The recursive addition is necessary if multiple files are involved. The files should be downloaded into a new folder with the same name as your container!

  1. By default, the directory you just created does not have sufficient file permissions to run stock synthesis. To change this type:
sudo chmod 777 [model_directory]

If you were transferring a stock assessment model, try running stock synthesis (probably using -nohess) to make sure it is working. To ensure you have the right executable, you can run r4ss::get_ss_exe() from Rstudio (or whatever cloud IDE you are using), and it will automatically download the correct executable to your selected working directory.

6.6.1 Other file transfer methods that you might consider

You could install git and clone your repo. I did not look into that because repos can get large and take a while to clone. You can easily download model files straight from github without git using wget, but will eventually need to write the results somewhere.

Another approach is to use the scp command from your local computer and avoid the blob storage and azcopy. I think you would have to open up the appropriate port on your VM. Hem, who uses Azure to run Atlantis, recommended the azcopy approach, so that is what I tried. I have used scp in the past on university computing clusters, and it may be fewer steps for each file transfer. I have no idea whether we can run scp on our federal laptops.

6.7 Make sure you log off your VM!!!

Hit “Stop” on the main Azure panel for your VM in your browser. This is akin to shutting down your computer. In general, cloud computing is paid by the minute. The per minute cost is low, but you don’t want to keep it on, e.g., overnight, if you are not using it.

6.8 Some thoughts

The strongest use case for this in production stock assessments is running jitters. The first time, this requires more active time on your part than running a jitter on your local computer. However, you should get the jitter results faster once it starts running. I ran 8 jitters all at once and it took X min of processing time! Once you set up your VM, you can get back on it whenever you want and your files and settings will be retained, so it is just a matter of transferring files and hitting run.

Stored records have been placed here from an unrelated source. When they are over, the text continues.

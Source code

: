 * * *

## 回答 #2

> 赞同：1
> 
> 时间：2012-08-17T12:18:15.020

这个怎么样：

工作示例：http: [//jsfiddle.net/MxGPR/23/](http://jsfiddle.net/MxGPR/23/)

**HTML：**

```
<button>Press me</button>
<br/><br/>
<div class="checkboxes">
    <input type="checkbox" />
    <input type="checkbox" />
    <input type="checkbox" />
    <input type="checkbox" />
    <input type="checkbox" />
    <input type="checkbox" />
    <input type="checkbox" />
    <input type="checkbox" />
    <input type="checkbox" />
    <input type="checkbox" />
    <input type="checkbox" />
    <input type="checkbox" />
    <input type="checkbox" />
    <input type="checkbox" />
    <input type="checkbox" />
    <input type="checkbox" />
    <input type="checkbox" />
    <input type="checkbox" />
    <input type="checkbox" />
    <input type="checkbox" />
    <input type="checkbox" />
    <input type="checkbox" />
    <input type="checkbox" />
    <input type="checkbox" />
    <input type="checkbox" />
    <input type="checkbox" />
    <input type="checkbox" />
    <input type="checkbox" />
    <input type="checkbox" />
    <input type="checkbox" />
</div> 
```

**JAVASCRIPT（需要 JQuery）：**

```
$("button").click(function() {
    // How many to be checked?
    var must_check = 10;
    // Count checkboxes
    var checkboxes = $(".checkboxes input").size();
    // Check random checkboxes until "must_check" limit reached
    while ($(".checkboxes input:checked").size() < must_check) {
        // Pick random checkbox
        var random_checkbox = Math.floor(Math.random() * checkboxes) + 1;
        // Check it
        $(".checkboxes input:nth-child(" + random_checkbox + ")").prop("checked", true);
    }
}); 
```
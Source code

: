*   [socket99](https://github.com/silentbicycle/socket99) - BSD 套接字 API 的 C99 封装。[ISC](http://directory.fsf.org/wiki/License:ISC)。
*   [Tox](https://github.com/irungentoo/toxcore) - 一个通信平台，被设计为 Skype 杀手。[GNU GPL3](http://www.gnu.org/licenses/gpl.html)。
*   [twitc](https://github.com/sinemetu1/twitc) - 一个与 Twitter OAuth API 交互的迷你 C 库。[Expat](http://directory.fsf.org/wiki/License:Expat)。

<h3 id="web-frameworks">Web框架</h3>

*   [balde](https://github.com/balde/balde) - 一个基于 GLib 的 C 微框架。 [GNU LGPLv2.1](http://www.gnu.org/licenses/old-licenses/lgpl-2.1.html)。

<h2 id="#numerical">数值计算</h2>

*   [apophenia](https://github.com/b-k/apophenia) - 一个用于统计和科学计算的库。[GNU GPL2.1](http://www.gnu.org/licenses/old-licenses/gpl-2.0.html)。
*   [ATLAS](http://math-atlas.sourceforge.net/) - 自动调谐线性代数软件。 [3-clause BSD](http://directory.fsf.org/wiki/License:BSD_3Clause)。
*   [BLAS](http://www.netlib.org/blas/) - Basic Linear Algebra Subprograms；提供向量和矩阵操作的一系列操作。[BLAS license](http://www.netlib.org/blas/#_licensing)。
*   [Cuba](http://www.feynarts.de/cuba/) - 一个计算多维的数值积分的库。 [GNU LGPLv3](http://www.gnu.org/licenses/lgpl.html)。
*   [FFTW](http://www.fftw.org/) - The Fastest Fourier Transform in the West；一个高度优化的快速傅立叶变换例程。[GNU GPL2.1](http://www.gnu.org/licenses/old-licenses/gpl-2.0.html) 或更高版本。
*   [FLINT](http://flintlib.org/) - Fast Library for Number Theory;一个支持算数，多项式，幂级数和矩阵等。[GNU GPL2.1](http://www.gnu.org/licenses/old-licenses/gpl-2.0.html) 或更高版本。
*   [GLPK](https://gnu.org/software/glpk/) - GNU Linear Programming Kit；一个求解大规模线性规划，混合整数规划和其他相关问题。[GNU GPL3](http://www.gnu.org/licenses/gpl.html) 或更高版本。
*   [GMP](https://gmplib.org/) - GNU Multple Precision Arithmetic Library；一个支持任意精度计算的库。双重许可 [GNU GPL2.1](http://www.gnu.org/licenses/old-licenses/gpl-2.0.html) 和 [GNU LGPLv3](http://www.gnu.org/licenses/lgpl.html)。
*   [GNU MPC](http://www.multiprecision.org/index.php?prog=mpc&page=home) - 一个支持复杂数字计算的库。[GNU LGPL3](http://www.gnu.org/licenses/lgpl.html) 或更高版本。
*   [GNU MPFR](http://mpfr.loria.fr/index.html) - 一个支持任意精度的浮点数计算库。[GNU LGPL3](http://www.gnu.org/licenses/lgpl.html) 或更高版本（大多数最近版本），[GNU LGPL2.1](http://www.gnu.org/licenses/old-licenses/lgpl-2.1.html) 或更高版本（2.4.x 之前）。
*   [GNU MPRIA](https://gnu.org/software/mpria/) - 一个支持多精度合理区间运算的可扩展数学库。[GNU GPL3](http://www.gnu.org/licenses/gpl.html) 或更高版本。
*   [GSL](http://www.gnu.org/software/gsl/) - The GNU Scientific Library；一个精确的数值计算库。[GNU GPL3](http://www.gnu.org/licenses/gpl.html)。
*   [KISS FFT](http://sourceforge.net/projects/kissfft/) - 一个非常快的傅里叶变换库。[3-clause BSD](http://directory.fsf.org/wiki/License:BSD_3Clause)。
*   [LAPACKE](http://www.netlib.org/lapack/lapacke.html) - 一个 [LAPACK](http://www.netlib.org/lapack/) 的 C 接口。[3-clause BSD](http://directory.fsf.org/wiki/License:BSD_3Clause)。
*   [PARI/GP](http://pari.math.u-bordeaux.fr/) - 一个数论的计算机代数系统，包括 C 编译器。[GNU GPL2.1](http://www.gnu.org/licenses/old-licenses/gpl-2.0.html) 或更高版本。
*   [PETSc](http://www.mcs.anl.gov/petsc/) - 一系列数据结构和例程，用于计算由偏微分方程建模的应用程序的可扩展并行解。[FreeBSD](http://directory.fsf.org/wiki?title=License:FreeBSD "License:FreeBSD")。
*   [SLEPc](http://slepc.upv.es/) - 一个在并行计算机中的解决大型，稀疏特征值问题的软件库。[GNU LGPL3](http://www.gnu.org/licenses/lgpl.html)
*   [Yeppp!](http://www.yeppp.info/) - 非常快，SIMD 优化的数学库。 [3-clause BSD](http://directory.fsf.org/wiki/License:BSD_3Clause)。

Note that {r4ss} is newly set up so that you can run jitters and retrospectives in parallel on your laptop, too! Your laptop just has fewer cores, so you can run fewer models at once. Profiles are not currently set up to run in parallel because it is often useful for convergence purposes to run them sequentially and then use the previous par file as the starter.

The VM will not run a single stock synthesis model any faster than your laptop. The gains are really in the number of models that you can run simultaneously.

Another use case for this is if you want to rerun all of your sensitivities on a new (e.g., post-STAR) base model. You could do something like furrr::future_walk(dir_string, r4ss::run). For research (e.g., simulations, variable selection, cross validation), the use cases are endless!

I can fumble my way through file management from the command line, but I don’t love it. Normally we all probably think of Rstudio as an environment for writing and executing R code, but it does provide a nice graphical file manager that I have been making use of. You can also open and edit any text file, including all of the inputs and outputs for stock synthesis. (Other IDEs should provide this functionality, too.) Your Ubuntu VM does come with Vim.

Until June, 2024, my understanding is this is all free. After that, we may need to pay. Christine Stawitz thinks it will be possible to pay for the credits in advance when funds are available, and use the credits whenever we want. (Cloud computing in general definitely works that way. It is possible the federal bureacracy ruins it, like all nice things.)